Handsome rewards can prompt people to report pollution
THE GOVERNMENT of Jingjiang, East China's Jiangsu province, has reportedly rewarded a man 300,000 yuan ($45,000) for his tip-off about soil pollution over two years ago. Beijing News commented on Sunday:
The 300,000 yuan bonus came as a surprise to the man, who had already received 3 million yuan in compensation from the Jingjiang government as compensation.
In 2015, the man discovered his skin disease was due to dangerous industrial waste buried beneath his pig farm.
After he posted what had happened to him on the internet. Three people of two companies were found responsible for polluting the environment. The two companies were instructed to carry out a soil recovery plan that cost some 190 million yuan.
The man's record reward for exposing environmental pollution is an exception as many citizens reporting pollution have not received anything.
It is important that more people join the fight against pollution, either through reporting misconduct or by cooperating with the environmental protection enforcers.
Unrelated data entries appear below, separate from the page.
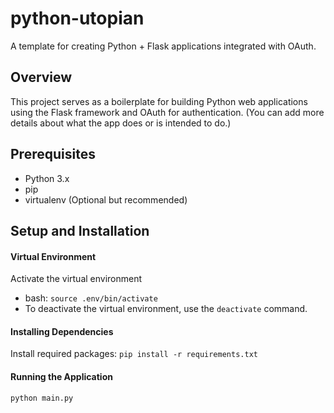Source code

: # python-utopian
A template for creating Python + Flask applications integrated with OAuth.

## Overview
This project serves as a boilerplate for building Python web applications using the Flask framework and OAuth for authentication. (You can add more details about what the app does or is intended to do.)

## Prerequisites
- Python 3.x
- pip
- virtualenv (Optional but recommended)

## Setup and Installation
#### Virtual Environment
Activate the virtual environment
- bash: `source .env/bin/activate`
- To deactivate the virtual environment, use the `deactivate` command.

#### Installing Dependencies
Install required packages: `pip install -r requirements.txt`

#### Running the Application
`python main.py`

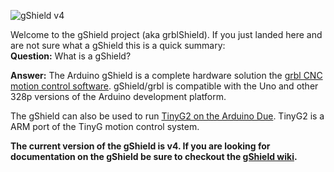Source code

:![gShield v4](http://farm9.staticflickr.com/8386/8503354005_3c79e4de6f_n.jpg)

Welcome to the gShield project (aka grblShield).  If you just landed here and are not sure what a gShield this is a quick summary:<br>
**Question:** What is a gShield?

**Answer:** The Arduino gShield is a complete hardware solution the [grbl CNC motion control software](https://github.com/grbl/grbl). gShield/grbl is compatible with the Uno and other 328p versions of the Arduino development platform.

The gShield can also be used to run [TinyG2 on the Arduino Due](https://github.com/synthetos/g2/wiki). TinyG2 is a ARM port of the TinyG motion control system.

**The current version of the gShield is v4.  If you are looking for documentation on the gShield be sure to checkout the [gShield wiki](https://github.com/synthetos/grblShield/wiki).**
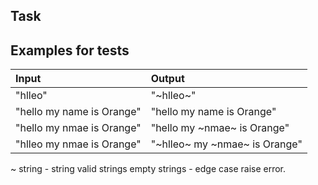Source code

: ## Task

## Examples for tests

| Input       | Output                  |
|:------------- |:-------------         |
| "hlleo" | "~hlleo~"|
| "hello my name is Orange" | "hello my name is Orange" |
| "hello my nmae is Orange" | "hello my ~nmae~ is Orange" |
| "hlleo my nmae is Orange" | "~hlleo~ my ~nmae~ is Orange" |


~
string - string
valid strings
empty strings - edge case raise error.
For that to happen, decent incentives should be in place, especially at a time when there are not enough environmental protection enforcers-in Shanghai home to more than 20 million people, there are less than 600 people in charge of such enforcement missions.
In the case of the pig farmer, few remembered that his pig farm had been home to a chemical factory years ago, due to the constant changes of land ownership. Had it not been his skin disease, he himself would not have found the buried chemical waste and reported it to the local government. Had it not been his refusal to the repurchase request from the responsible polluter that wanted to sweep the scandal under carpet, the poisonous material would have stayed buried for a lot more years.
Given the potential harm pollution can cause, people reporting it deserve rewards.